Pequeño ensayo de Fernando Lillo donde los autores antiguos nos explican sus puntos de vista acerca de la relación entre la naturaleza y el ser humano, la contaminación del plomo y la difícil sostenibilidad de la Roma imperial
Fernando Lillo (1969) es profesor de lenguas clásicas en instituto y prolífico divulgador. La editorial Rhemata está centrada en traducciones de textos latinos y griegos, así como ensayos sobre la Antigüedad, tanto gentil como cristiana. De la colaboración de ambos surge este volumen de apenas un centenar de páginas y en que se da cuenta, para empezar, de la percepción que existía en el mundo romano del entorno natural. Grosso modo, esta obrita procura no dejar sin tratar cada uno de los aspectos relativos a la ecología o el medio ambiente trasladados al Mediterráneo de hace veinte siglos. Aunque algunos detalles más se podrían haber añadido, para completar el panorama. En todo caso, las facetas esenciales están bien abordadas.
Por una parte, el libro ofrece el punto de vista —o los puntos de vista— que en Roma existía acerca de la relación entre el ser humano y la naturaleza. Es un tema complejo, repleto de consideraciones religiosas, prácticas, morales y filosóficas. Además, y como sucede a lo largo de estas páginas, Lillo aporta constantes pasajes de autores antiguos —desde Séneca y Cicerón hasta Juvenal y Marcial—, para conocer su manera propia de entender el asunto. Son los mismos antiguos, explicados por Lillo Redonet, quienes exponen desde su época conceptos que podrían parecer nuestros. La calidad, cantidad, extensión y oportunidad de estos pasajes es uno de los más reconocibles aciertos del libro. Asimismo, Lillo añade en la primera parte de la bibliografía suficientes referencias de ediciones fiables de este tipo de textos, tanto de Oxford, Teubner y Loeb, como de Gredos y CSIC.
RHEMATA / 108 PÁGS.
Ecología en la Antigua Roma
Fernando Lillo Redonet
Gracias a los testimonios de los propios autores de la Antigüedad, nos hacemos cargo de hasta qué punto los romanos podían tener su «mito del buen salvaje», o en qué grado era conveniente aplicar aquel consejo del Dios judío: «someted la tierra». Por eso, Lillo habla de la creación humana de una «segunda naturaleza», así como del continuado debate acerca de las ventajas e inconvenientes de la vida urbana y de la vida campestre. Nihil novum…
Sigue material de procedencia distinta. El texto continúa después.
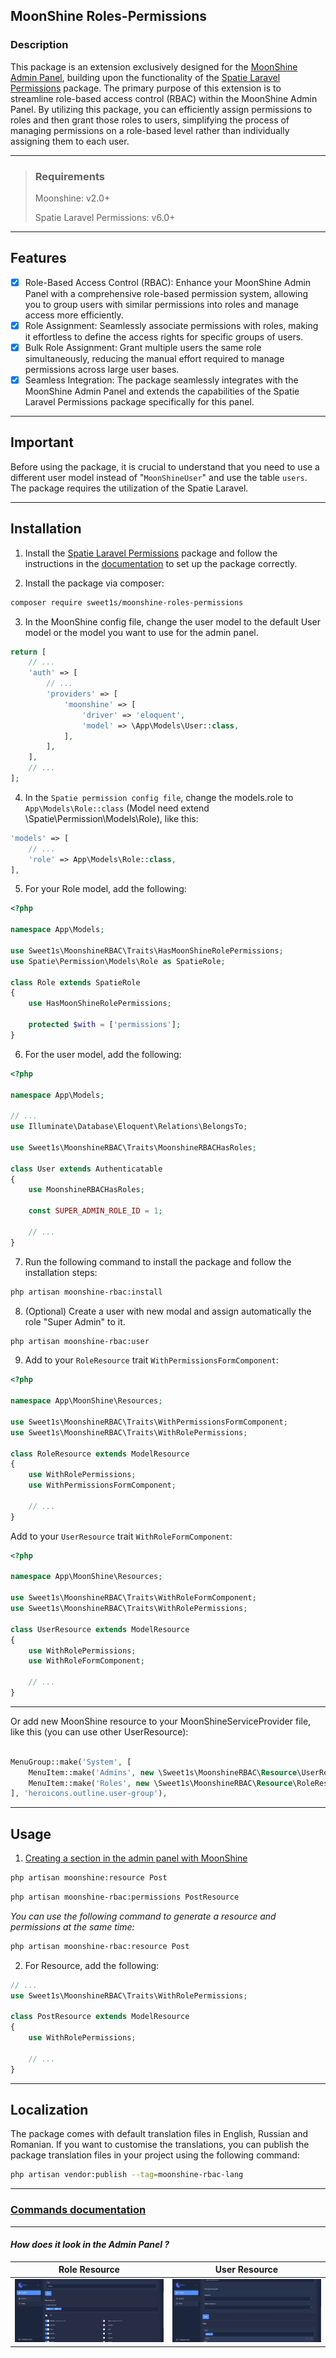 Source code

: ## MoonShine Roles-Permissions

### Description

This package is an extension exclusively designed for
the [MoonShine Admin Panel](https://github.com/moonshine-software/moonshine), building upon the functionality of
the [Spatie Laravel Permissions](https://github.com/spatie/laravel-permission) package. The primary purpose of this
extension is to streamline role-based access control (RBAC) within the MoonShine Admin Panel. By utilizing this package,
you can efficiently assign permissions to roles and then grant those roles to users, simplifying the process of managing
permissions on a role-based level rather than individually assigning them to each user.

---

> ### Requirements
> Moonshine: v2.0+
>
> Spatie Laravel Permissions: v6.0+

---

## Features

-   [x] Role-Based Access Control (RBAC): Enhance your MoonShine Admin Panel with a comprehensive role-based permission
    system, allowing you to group users with similar permissions into roles and manage access more efficiently.
-   [x] Role Assignment: Seamlessly associate permissions with roles, making it effortless to define the access rights
    for
    specific groups of users.
-   [x] Bulk Role Assignment: Grant multiple users the same role simultaneously, reducing the manual effort required to
    manage permissions across large user bases.
-   [x] Seamless Integration: The package seamlessly integrates with the MoonShine Admin Panel and extends the
    capabilities of the Spatie Laravel Permissions package specifically for this panel.

---

## Important

Before using the package, it is crucial to understand that you need to use a different user model instead
of "`MoonShineUser`" and use the table `users`. The package requires the utilization of the Spatie Laravel.

---

## Installation

1. Install the [Spatie Laravel Permissions](https://github.com/spatie/laravel-permission) package and follow the
   instructions in the [documentation](https://spatie.be/docs/laravel-permission/v6/installation-laravel) to set up the
   package correctly.

2. Install the package via composer:

```bash
composer require sweet1s/moonshine-roles-permissions
```

3. In the MoonShine config file, change the user model to the default User model or the model you want to use for the
   admin panel.

```PHP
return [
    // ...
    'auth' => [
        // ...
        'providers' => [
            'moonshine' => [
                'driver' => 'eloquent',
                'model' => \App\Models\User::class,
            ],
        ],
    ],
    // ...
];
```

4. In the `Spatie permission config file`, change the models.role to `App\Models\Role::class` (Model need extend
   \Spatie\Permission\Models\Role), like this:

```PHP
'models' => [
    // ...
    'role' => App\Models\Role::class,
],
```

5. For your Role model, add the following:

```PHP
<?php

namespace App\Models;

use Sweet1s\MoonshineRBAC\Traits\HasMoonShineRolePermissions;
use Spatie\Permission\Models\Role as SpatieRole;

class Role extends SpatieRole
{
    use HasMoonShineRolePermissions;

    protected $with = ['permissions'];
}
```

6. For the user model, add the following:

```PHP
<?php

namespace App\Models;

// ...
use Illuminate\Database\Eloquent\Relations\BelongsTo;

use Sweet1s\MoonshineRBAC\Traits\MoonshineRBACHasRoles;

class User extends Authenticatable
{
    use MoonshineRBACHasRoles;

    const SUPER_ADMIN_ROLE_ID = 1;

    // ...
}
```

7. Run the following command to install the package and follow the installation steps:

```bash
php artisan moonshine-rbac:install
```

8. (Optional) Create a user with new modal and assign automatically the role "Super Admin" to it.

```bash
php artisan moonshine-rbac:user
```

9. Add to your `RoleResource` trait `WithPermissionsFormComponent`:

```PHP
<?php

namespace App\MoonShine\Resources;

use Sweet1s\MoonshineRBAC\Traits\WithPermissionsFormComponent;
use Sweet1s\MoonshineRBAC\Traits\WithRolePermissions;

class RoleResource extends ModelResource
{
    use WithRolePermissions;
    use WithPermissionsFormComponent;

    // ...
}
```

Add to your `UserResource` trait `WithRoleFormComponent`:

```PHP
<?php

namespace App\MoonShine\Resources;

use Sweet1s\MoonshineRBAC\Traits\WithRoleFormComponent;
use Sweet1s\MoonshineRBAC\Traits\WithRolePermissions;

class UserResource extends ModelResource
{
    use WithRolePermissions;
    use WithRoleFormComponent;

    // ...
}
```

---

Or add new MoonShine resource to your MoonShineServiceProvider file, like this (you can use other UserResource):

```PHP

MenuGroup::make('System', [
    MenuItem::make('Admins', new \Sweet1s\MoonshineRBAC\Resource\UserResource(), 'heroicons.outline.users'),
    MenuItem::make('Roles', new \Sweet1s\MoonshineRBAC\Resource\RoleResource(), 'heroicons.outline.shield-exclamation'),
], 'heroicons.outline.user-group'),

```

---

## Usage

1. [Creating a section in the admin panel with MoonShine](https://moonshine-laravel.com/docs/section/resources-index)

```bash
php artisan moonshine:resource Post
```

```bash
php artisan moonshine-rbac:permissions PostResource
```

_You can use the following command to generate a resource and permissions at the same time:_

```bash
php artisan moonshine-rbac:resource Post
```

2. For Resource, add the following:

```PHP
// ...
use Sweet1s\MoonshineRBAC\Traits\WithRolePermissions;

class PostResource extends ModelResource
{
    use WithRolePermissions;

    // ...
}
```

---

## Localization

The package comes with default translation files in English, Russian and Romanian. If you want to customise the
translations, you can publish
the package translation files in your project using the following command:

```bash
php artisan vendor:publish --tag=moonshine-rbac-lang
```

---

### [Commands documentation](./.docs/Commands.md)

---

#### _How does it look in the Admin Panel ?_

|                                     Role Resource                                     |                                     User Resource                                      |
|:-------------------------------------------------------------------------------------:|:--------------------------------------------------------------------------------------:|
| ![How does RoleResource it look in the Admin Panel](./.docs/images/how-look-role.jpg) | ![How does UserResource it look in the Admin Panel](./.docs/images/how-look-users.jpg) |
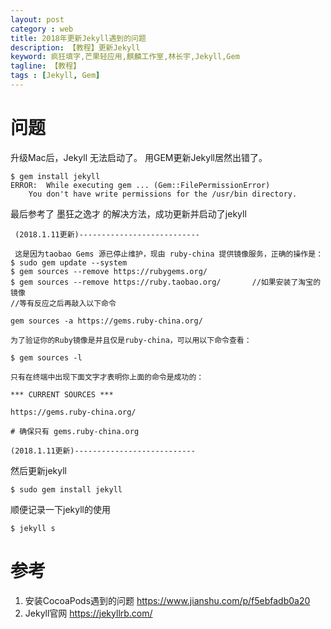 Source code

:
 ```yaml
---
layout: post
category : web
title: 2018年更新Jekyll遇到的问题
description: 【教程】更新Jekyll
keyword: 疯狂填字,芒果轻应用,麒麟工作室,林长宇,Jekyll,Gem
tagline: 【教程】
tags : [Jekyll, Gem]
---
```


# 问题

升级Mac后，Jekyll 无法启动了。
用GEM更新Jekyll居然出错了。

```
$ gem install jekyll
ERROR:  While executing gem ... (Gem::FilePermissionError)
    You don't have write permissions for the /usr/bin directory.
```

最后参考了 墨狂之逸才 的解决方法，成功更新并启动了jekyll

```
 (2018.1.11更新)---------------------------

 这是因为taobao Gems 源已停止维护，现由 ruby-china 提供镜像服务，正确的操作是：
$ sudo gem update --system
$ gem sources --remove https://rubygems.org/
$ gem sources --remove https://ruby.taobao.org/       //如果安装了淘宝的镜像
//等有反应之后再敲入以下命令

gem sources -a https://gems.ruby-china.org/

为了验证你的Ruby镜像是并且仅是ruby-china，可以用以下命令查看：

$ gem sources -l

只有在终端中出现下面文字才表明你上面的命令是成功的：

*** CURRENT SOURCES ***

https://gems.ruby-china.org/

# 确保只有 gems.ruby-china.org

(2018.1.11更新)---------------------------
```

然后更新jekyll

```
$ sudo gem install jekyll
```

顺便记录一下jekyll的使用

```
$ jekyll s
```



# 参考

 1. 安装CocoaPods遇到的问题 https://www.jianshu.com/p/f5ebfadb0a20
 2. Jekyll官网 https://jekyllrb.com/
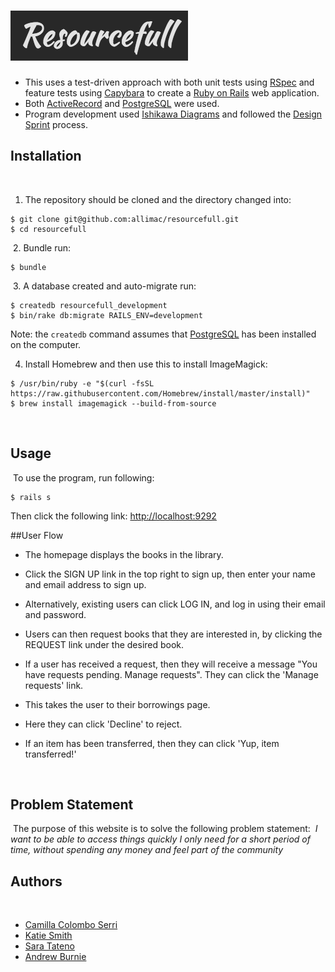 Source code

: ![Resourcefull](public/logo.png)
================================

* This uses a test-driven approach with both unit tests using [RSpec](http://rspec.info) and
feature tests using [Capybara](https://github.com/jnicklas/capybara) to create a
[Ruby on Rails](http://rubyonrails.org) web application.
​
* Both [ActiveRecord](http://guides.rubyonrails.org/active_record_querying.html) and [PostgreSQL](http://www.postgresql.org) were used.
​
* Program development used [Ishikawa Diagrams](https://www.mindtools.com/pages/article/newTMC_03.htm) and
followed the [Design Sprint](https://developers.google.com/design-sprint/?hl=en) process.
​
## Installation
​
1. The repository should be cloned and the directory changed into:
```
$ git clone git@github.com:allimac/resourcefull.git
$ cd resourcefull
```
​
2. Bundle run:
```
$ bundle
```
​
3. A database created and auto-migrate run:
```
$ createdb resourcefull_development
$ bin/rake db:migrate RAILS_ENV=development
```
Note: the `createdb` command assumes that [PostgreSQL](http://postgresapp.com) has been installed on the computer.

4. Install Homebrew and then use this to install ImageMagick:
```
$ /usr/bin/ruby -e "$(curl -fsSL https://raw.githubusercontent.com/Homebrew/install/master/install)"
$ brew install imagemagick --build-from-source
```
​
## Usage
​
To use the program, run following:
​
```
$ rails s
```
Then click the following link: [http://localhost:9292](http://localhost:9292)

##User Flow

* The homepage displays the books in the library.

* Click the SIGN UP link in the top right to sign up, then enter your name and email address to sign up.

* Alternatively, existing users can click LOG IN, and log in using their email and password.

* Users can then request books that they are interested in, by clicking the REQUEST link under the desired book.

* If a user has received a request, then they will receive a message "You have requests pending. Manage requests". They can click the 'Manage requests' link.

* This takes the user to their borrowings page.

* Here they can click 'Decline' to reject.

* If an item has been transferred, then they can click 'Yup, item transferred!'

​
## Problem Statement
​
The purpose of this website is to solve the following problem statement:
​
*I want to be able to access things quickly I only need for a short period of time, without spending any money and feel part of the community*
​
## Authors
​
* [Camilla Colombo Serri](https://github.com/allimac)
* [Katie Smith](https://github.com/klssmith)
* [Sara Tateno](https://github.com/saratateno)
* [Andrew Burnie](https://github.com/Andrew47)
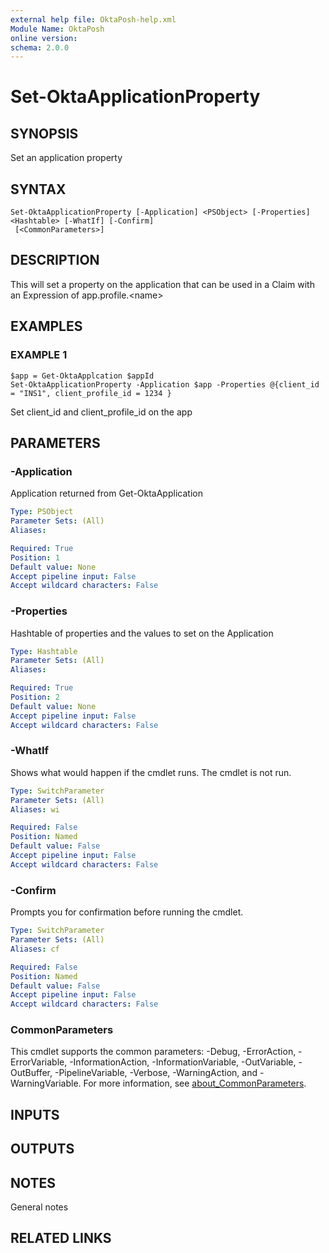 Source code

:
 ```yaml
---
external help file: OktaPosh-help.xml
Module Name: OktaPosh
online version:
schema: 2.0.0
---
```


# Set-OktaApplicationProperty

## SYNOPSIS
Set an application property

## SYNTAX

```
Set-OktaApplicationProperty [-Application] <PSObject> [-Properties] <Hashtable> [-WhatIf] [-Confirm]
 [<CommonParameters>]
```

## DESCRIPTION
This will set a property on the application that can be used in a Claim with an Expression of app.profile.\<name\>

## EXAMPLES

### EXAMPLE 1
```
$app = Get-OktaApplcation $appId
Set-OktaApplicationProperty -Application $app -Properties @{client_id = "INS1", client_profile_id = 1234 }
```

Set client_id and client_profile_id on the app

## PARAMETERS

### -Application
Application returned from Get-OktaApplication

```yaml
Type: PSObject
Parameter Sets: (All)
Aliases:

Required: True
Position: 1
Default value: None
Accept pipeline input: False
Accept wildcard characters: False
```

### -Properties
Hashtable of properties and the values to set on the Application

```yaml
Type: Hashtable
Parameter Sets: (All)
Aliases:

Required: True
Position: 2
Default value: None
Accept pipeline input: False
Accept wildcard characters: False
```

### -WhatIf
Shows what would happen if the cmdlet runs.
The cmdlet is not run.

```yaml
Type: SwitchParameter
Parameter Sets: (All)
Aliases: wi

Required: False
Position: Named
Default value: False
Accept pipeline input: False
Accept wildcard characters: False
```

### -Confirm
Prompts you for confirmation before running the cmdlet.

```yaml
Type: SwitchParameter
Parameter Sets: (All)
Aliases: cf

Required: False
Position: Named
Default value: False
Accept pipeline input: False
Accept wildcard characters: False
```

### CommonParameters
This cmdlet supports the common parameters: -Debug, -ErrorAction, -ErrorVariable, -InformationAction, -InformationVariable, -OutVariable, -OutBuffer, -PipelineVariable, -Verbose, -WarningAction, and -WarningVariable. For more information, see [about_CommonParameters](http://go.microsoft.com/fwlink/?LinkID=113216).

## INPUTS

## OUTPUTS

## NOTES
General notes

## RELATED LINKS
A lo largo de los capítulos, Ecología en la Antigua Roma señala cuáles fueron los principales retos y amenazas de aquellos siglos. Desde la necesidad de construir presas, desecar zonas palustres, regular los cursos de los ríos, hasta el ingente consumo de madera, la forma de explotar los recursos mineros… y la enorme contaminación que se padeció a causa de una acumulación de plomo que, según el autor, era superior a la de nuestros días a causa de la gasolina. La habilidad de los ingenieros romanos, los consejos a la hora de construir edificios que aprovecharan bien la luz solar, o el continuado reciclaje de material de cerámica o incluso de mármoles, son muchos de los puntos con que este libro nos ayuda a reflexionar sobre cómo afrontar nuestros propios problemas ambientales.
Aquí estriba otra de las virtudes del libro: no es un libro de anécdotas y curiosidades históricas, sino un ejemplo de actitud humanística. La historia no es más que conocimiento de lo humano, y por ello constituye una ayuda a la hora de comprendernos a nosotros y nuestro tiempo. Por eso —y aunque la Roma de los Césares carecía de automóviles—, el último capítulo resulta de gran provecho, en tanto que se pregunta si la Ciudad de las Siete Colinas era «sostenible». Sobrepoblación, apartamentos estrechos y caros, necesidad de calefacción y de red sanitaria —muy, muy pocos romanos disponían de agua corriente en casa—, suciedad abundante en las calles, tráfico rodado, transporte de mercancías, ruidos, malos olores… Quebraderos de cabeza de ayer y de hoy.